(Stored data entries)
────

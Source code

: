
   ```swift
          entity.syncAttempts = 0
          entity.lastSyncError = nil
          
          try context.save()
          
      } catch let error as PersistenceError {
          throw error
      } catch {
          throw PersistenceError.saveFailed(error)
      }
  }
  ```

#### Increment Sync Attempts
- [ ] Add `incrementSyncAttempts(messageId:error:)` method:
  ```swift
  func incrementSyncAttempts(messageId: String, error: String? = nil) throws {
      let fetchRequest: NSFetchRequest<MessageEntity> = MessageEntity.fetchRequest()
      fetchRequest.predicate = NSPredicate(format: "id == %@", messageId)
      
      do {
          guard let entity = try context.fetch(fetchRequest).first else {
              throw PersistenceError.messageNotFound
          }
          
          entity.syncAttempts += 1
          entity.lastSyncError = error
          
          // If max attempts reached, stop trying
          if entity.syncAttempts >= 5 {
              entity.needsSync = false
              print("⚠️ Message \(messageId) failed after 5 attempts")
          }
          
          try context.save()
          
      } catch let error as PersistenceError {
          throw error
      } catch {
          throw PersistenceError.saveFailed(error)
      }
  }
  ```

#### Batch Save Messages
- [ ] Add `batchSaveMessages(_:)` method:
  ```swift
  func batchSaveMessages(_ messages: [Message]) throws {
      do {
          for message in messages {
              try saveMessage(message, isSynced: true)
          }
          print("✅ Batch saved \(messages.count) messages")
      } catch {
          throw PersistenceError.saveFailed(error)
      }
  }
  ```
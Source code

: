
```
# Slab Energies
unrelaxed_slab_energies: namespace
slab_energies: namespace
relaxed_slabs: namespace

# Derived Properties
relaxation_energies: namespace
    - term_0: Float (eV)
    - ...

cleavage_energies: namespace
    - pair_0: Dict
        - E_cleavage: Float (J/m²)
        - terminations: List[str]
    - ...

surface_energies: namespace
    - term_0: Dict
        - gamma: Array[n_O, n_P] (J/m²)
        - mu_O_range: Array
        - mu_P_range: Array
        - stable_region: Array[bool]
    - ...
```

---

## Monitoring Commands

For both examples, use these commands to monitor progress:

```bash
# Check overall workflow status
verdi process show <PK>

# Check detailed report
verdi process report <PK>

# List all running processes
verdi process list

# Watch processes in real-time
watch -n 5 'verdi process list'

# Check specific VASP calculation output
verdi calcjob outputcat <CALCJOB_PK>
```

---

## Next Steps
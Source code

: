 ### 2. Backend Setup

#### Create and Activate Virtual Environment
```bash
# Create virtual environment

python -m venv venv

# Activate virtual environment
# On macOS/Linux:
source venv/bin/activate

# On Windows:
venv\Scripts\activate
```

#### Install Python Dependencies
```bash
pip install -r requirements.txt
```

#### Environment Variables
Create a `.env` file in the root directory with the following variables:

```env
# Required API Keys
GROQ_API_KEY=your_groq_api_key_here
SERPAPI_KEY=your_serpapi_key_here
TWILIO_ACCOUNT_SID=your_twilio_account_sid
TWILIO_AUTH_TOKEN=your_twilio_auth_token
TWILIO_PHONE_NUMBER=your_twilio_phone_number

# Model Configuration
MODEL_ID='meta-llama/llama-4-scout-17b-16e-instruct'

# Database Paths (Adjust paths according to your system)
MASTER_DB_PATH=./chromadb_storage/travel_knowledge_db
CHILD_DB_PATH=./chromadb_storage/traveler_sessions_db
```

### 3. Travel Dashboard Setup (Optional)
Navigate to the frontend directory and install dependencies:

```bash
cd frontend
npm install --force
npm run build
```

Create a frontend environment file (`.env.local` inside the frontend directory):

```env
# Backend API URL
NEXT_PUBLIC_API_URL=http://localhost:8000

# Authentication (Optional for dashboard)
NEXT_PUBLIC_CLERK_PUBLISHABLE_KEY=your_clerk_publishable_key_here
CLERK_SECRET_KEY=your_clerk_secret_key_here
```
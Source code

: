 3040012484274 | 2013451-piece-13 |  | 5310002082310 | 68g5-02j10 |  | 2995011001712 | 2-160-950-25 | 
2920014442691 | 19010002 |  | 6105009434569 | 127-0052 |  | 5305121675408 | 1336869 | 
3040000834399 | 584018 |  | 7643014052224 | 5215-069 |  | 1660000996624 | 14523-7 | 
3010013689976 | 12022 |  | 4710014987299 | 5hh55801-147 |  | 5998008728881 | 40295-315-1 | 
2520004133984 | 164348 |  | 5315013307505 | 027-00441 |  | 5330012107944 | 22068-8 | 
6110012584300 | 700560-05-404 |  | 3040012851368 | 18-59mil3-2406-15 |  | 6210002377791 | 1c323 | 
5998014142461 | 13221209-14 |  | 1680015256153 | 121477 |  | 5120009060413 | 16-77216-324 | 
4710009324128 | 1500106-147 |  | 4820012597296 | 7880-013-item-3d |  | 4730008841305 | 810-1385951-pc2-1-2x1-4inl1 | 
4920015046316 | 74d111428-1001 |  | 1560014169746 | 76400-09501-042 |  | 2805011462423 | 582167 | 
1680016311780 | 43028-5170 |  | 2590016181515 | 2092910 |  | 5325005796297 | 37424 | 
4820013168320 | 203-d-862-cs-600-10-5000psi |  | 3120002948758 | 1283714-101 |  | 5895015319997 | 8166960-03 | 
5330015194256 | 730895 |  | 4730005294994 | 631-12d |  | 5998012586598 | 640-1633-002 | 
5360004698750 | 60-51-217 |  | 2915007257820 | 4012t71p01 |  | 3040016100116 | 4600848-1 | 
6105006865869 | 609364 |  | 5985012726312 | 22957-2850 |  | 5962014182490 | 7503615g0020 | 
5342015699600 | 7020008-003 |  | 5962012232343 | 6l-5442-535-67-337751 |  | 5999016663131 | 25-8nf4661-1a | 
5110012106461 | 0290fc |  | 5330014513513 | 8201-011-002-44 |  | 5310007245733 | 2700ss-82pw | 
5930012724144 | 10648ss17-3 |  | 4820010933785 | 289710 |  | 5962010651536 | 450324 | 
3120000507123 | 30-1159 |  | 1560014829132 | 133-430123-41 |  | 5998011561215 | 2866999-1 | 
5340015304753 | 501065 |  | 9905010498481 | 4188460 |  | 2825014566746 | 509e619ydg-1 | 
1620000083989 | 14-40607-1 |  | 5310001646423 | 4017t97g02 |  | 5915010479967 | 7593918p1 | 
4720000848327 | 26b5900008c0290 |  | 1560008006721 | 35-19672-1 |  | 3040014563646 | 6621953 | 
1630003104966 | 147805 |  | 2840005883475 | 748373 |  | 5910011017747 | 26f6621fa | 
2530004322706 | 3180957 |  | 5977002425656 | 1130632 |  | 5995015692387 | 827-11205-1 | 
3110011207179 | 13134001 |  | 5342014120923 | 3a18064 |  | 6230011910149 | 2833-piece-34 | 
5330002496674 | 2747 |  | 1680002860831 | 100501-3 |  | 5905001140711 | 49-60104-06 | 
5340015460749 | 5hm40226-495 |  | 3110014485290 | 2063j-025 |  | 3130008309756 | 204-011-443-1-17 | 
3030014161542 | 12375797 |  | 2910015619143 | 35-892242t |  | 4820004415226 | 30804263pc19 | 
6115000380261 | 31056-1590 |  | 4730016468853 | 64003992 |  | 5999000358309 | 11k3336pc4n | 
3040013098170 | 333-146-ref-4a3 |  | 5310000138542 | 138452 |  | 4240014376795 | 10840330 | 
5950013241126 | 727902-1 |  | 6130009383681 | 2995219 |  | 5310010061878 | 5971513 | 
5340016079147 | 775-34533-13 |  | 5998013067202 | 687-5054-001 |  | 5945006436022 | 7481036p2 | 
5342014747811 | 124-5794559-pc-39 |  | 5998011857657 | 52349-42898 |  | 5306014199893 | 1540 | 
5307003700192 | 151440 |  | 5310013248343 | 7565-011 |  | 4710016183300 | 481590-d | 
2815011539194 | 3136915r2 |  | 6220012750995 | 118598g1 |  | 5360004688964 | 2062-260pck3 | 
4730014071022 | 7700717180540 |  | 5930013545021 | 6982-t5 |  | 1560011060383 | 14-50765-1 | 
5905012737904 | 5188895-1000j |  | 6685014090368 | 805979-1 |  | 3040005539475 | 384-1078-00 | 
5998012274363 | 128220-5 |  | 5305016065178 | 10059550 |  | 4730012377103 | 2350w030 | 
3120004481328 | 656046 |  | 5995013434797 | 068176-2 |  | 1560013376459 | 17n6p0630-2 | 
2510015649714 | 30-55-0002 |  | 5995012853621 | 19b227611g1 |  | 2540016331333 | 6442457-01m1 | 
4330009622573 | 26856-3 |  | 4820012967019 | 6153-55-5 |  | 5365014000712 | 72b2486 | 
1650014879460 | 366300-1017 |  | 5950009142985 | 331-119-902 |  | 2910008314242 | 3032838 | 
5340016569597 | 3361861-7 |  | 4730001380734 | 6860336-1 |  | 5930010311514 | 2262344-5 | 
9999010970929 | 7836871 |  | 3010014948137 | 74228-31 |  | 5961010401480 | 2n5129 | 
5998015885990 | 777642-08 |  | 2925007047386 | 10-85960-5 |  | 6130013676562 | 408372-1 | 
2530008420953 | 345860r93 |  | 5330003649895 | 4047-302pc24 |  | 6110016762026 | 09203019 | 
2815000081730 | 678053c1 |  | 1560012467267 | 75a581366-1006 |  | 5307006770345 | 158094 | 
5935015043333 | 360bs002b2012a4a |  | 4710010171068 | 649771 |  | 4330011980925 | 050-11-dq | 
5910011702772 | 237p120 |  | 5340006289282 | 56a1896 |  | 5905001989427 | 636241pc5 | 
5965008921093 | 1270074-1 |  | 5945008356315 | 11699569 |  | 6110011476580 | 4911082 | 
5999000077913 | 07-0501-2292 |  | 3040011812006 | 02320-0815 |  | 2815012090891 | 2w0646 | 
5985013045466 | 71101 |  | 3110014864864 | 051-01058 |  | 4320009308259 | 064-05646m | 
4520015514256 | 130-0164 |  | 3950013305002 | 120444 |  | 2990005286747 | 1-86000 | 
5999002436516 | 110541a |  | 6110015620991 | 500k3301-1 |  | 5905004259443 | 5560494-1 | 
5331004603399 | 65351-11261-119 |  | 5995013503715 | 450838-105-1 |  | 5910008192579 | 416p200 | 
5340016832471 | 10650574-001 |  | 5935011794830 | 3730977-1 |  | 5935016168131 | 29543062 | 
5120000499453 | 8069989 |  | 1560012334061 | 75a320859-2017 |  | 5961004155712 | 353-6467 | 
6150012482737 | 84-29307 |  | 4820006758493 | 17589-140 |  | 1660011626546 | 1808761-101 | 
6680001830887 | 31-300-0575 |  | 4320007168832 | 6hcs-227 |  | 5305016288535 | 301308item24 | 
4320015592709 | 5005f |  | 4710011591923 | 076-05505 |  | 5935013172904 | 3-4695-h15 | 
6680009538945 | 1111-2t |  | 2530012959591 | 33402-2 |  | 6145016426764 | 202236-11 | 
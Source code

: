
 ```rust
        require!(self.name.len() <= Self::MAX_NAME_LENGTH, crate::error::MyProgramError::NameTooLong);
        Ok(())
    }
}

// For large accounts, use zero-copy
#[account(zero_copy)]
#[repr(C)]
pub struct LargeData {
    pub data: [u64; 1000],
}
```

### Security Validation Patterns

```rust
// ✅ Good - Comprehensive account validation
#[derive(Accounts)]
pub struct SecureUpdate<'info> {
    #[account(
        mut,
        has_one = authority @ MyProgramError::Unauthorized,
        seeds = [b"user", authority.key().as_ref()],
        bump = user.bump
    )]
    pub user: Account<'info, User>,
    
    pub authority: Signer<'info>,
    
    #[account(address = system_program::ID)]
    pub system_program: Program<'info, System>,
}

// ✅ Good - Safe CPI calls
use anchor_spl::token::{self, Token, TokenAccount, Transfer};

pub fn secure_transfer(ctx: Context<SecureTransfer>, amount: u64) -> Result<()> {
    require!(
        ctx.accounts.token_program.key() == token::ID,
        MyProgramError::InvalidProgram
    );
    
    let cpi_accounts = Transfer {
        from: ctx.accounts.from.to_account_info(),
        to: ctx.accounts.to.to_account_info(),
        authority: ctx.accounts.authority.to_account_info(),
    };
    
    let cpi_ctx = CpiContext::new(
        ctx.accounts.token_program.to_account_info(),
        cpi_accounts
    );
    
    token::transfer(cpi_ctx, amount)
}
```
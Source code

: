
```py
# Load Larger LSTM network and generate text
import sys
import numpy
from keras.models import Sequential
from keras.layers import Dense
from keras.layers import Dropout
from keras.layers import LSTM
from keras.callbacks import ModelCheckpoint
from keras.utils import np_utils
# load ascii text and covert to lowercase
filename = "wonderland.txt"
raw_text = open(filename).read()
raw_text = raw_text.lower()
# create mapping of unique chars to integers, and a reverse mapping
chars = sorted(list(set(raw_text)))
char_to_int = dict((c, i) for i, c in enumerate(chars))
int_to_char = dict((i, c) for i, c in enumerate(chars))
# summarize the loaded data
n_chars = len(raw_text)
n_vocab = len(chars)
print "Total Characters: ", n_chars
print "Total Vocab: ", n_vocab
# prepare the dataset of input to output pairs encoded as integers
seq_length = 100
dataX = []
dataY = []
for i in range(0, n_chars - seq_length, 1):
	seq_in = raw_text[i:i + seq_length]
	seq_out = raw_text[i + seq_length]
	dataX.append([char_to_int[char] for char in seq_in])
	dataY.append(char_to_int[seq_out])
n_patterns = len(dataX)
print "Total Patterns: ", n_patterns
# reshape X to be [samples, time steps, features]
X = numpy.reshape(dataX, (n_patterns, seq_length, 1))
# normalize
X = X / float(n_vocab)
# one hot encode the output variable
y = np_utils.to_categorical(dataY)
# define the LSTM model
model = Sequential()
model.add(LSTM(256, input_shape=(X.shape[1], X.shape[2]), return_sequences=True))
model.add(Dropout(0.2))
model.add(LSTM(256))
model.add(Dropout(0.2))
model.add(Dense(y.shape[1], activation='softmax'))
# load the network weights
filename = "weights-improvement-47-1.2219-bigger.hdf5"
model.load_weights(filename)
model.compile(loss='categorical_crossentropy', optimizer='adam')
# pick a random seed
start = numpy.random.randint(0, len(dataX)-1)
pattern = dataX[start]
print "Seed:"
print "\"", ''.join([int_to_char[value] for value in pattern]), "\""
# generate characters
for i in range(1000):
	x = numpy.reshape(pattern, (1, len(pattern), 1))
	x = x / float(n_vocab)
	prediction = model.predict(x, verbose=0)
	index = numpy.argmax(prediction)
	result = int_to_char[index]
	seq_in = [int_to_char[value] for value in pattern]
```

────

About this task: Please list every line of the records that contains "func".

Result below:
  func incrementSyncAttempts(messageId: String, error: String? = nil) throws {
  func batchSaveMessages(_ messages: [Message]) throws {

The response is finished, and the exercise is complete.